* Records to use:
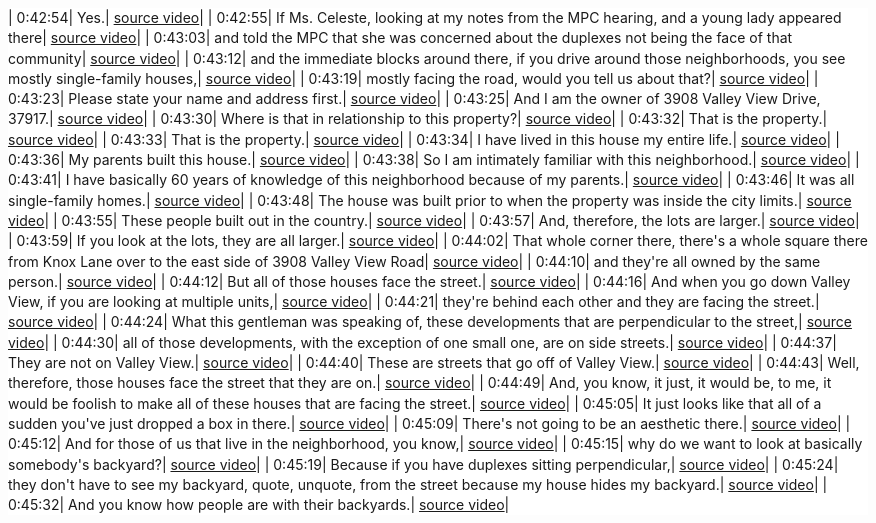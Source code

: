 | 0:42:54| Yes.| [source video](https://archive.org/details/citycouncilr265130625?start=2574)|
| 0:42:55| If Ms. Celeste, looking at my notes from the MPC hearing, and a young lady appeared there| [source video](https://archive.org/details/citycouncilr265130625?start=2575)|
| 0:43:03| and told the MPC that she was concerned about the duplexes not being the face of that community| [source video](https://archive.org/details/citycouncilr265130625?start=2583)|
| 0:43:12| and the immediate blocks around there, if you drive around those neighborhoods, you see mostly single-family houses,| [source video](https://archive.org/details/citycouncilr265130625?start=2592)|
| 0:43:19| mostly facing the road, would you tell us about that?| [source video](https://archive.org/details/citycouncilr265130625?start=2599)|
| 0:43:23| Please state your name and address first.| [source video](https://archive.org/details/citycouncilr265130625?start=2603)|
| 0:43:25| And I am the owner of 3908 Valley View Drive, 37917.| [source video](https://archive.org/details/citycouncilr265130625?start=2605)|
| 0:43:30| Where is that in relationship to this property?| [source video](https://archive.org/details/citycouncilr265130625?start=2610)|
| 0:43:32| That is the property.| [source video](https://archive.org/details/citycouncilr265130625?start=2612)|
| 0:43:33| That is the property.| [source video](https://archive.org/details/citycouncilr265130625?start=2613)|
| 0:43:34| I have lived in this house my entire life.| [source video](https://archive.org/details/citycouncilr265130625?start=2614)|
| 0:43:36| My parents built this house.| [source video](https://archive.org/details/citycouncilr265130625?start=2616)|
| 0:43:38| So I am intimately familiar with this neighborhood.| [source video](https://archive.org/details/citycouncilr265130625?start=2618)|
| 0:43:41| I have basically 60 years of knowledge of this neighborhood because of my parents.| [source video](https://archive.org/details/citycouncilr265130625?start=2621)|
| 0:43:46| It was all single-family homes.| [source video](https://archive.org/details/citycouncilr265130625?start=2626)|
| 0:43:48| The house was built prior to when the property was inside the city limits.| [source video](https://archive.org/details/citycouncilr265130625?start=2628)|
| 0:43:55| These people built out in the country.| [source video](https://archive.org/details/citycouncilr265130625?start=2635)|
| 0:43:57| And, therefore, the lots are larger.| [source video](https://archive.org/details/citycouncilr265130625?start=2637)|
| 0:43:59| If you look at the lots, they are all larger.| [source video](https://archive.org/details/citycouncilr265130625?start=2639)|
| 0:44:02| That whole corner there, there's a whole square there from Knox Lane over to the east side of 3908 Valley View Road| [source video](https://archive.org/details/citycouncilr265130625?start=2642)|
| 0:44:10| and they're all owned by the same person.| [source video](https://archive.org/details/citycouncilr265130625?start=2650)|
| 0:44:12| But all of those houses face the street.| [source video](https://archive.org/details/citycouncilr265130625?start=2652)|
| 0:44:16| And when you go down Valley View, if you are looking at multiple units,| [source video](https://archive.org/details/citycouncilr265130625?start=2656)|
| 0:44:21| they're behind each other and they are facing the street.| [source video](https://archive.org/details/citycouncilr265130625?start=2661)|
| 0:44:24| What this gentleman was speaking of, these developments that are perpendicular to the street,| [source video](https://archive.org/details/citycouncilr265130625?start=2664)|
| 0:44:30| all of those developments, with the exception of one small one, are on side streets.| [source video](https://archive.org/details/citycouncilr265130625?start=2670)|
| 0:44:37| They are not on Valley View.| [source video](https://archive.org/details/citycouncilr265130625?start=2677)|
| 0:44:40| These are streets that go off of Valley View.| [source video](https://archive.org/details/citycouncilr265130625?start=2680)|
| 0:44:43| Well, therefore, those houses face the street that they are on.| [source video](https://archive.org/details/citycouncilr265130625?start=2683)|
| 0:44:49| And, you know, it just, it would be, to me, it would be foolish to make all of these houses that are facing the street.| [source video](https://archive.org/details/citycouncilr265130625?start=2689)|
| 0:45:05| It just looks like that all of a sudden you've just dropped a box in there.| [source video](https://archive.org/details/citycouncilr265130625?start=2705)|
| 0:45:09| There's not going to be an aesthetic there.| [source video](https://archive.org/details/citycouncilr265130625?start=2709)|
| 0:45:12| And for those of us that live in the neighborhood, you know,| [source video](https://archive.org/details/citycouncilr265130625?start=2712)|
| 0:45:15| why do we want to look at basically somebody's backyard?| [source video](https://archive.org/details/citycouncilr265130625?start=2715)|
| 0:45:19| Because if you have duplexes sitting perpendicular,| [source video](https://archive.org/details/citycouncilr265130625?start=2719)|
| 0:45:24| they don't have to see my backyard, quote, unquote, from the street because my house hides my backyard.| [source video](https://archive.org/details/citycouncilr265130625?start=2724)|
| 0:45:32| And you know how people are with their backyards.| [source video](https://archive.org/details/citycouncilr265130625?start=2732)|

* Work order:
Each line from the one containing "0:45:19| Because if" down to the last line of the material above is to be transcribed exactly, with nothing else included.

* Answer space:
| 0:45:19| Because if you have duplexes sitting perpendicular,| [source video](https://archive.org/details/citycouncilr265130625?start=2719)|
| 0:45:24| they don't have to see my backyard, quote, unquote, from the street because my house hides my backyard.| [source video](https://archive.org/details/citycouncilr265130625?start=2724)|
| 0:45:32| And you know how people are with their backyards.| [source video](https://archive.org/details/citycouncilr265130625?start=2732)|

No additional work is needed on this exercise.